Monday, October 3, 2011

Fear of Failure



I'm not sure if I should call it "Fear of Failure" or "Fear of Success." Either way, I tend to experience overwhelming fear and anxiety when I branch out from my norm. I want a safety net below me and a full set of safety pads on.

Lately, I have been very frustrated with the direction (or lack thereof) my life is going in. I'm too old to wait around anymore. If I'm going to live the life I want, I have to make some changes. The changes that revolve around Steve are not going to cut it. I have to change the way I look at my life.

I realized that, especially in my career, fear is ruling me. I make bad choices because I don't have confidence in myself. I tend to wait for someone to tell me what to do. Even though I am well aware, that when you are your own boss, the only person telling you what to do is you.

The past week really drove that point home. I had a client that was a huge drain on my resources and was actually costing me money. But, because I somehow (in my own head) made it my fault that the relationship was doomed from the start, I continued to do the work and lose money. I just simply didn't want to fail.

The whole mess kept me from enjoying my family, working with my other clients and was taking a toll on my health. When I finally ended the relationship, the relief was incredible. The fact of the matter is, there was nothing wrong with me or the client. We were simply not a good fit.

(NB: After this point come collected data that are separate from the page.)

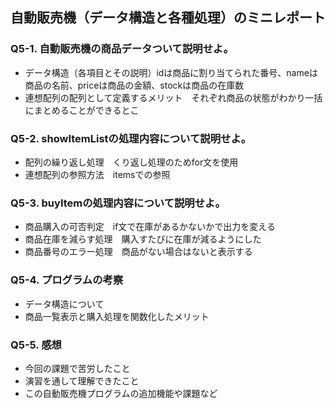 ## 自動販売機（データ構造と各種処理）のミニレポート
### Q5-1. 自動販売機の商品データついて説明せよ。
* データ構造（各項目とその説明）idは商品に割り当てられた番号、nameは商品の名前、priceは商品の金額、stockは商品の在庫数
* 連想配列の配列として定義するメリット　それぞれ商品の状態がわかり一括にまとめることができるとこ
### Q5-2. showItemListの処理内容について説明せよ。
* 配列の繰り返し処理　くり返し処理のためfor文を使用
* 連想配列の参照方法　itemsでの参照
### Q5-3. buyItemの処理内容について説明せよ。
* 商品購入の可否判定　if文で在庫があるかないかで出力を変える
* 商品在庫を減らす処理　購入すたびに在庫が減るようにした
* 商品番号のエラー処理　商品がない場合はないと表示する
### Q5-4. プログラムの考察
* データ構造について
* 商品一覧表示と購入処理を関数化したメリット
### Q5-5. 感想
* 今回の課題で苦労したこと
* 演習を通して理解できたこと
* この自動販売機プログラムの追加機能や課題など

I know that happens, and it is ok.

It is perfectly ok to walk away from situations that cause you stress whether it is a business relationship or personal relationship. It is not a failure, it is a way to grow. Hanging on to a bad situation takes time away from the good relationships and opportunities.

My fear of failing was truly holding me back. In my head, ending a business relationship was somehow failing. It was only after I reminded myself that every time I started a new job, I had to end the old one, and that the reason people leave jobs is often because the fit is just wrong, that I could do what needed to be done.

Another, problem I have is accepting my true worth. That would be the "fear of success" factor which I will discuss tomorrow.

Do you have a fear of failure? How do you overcome it?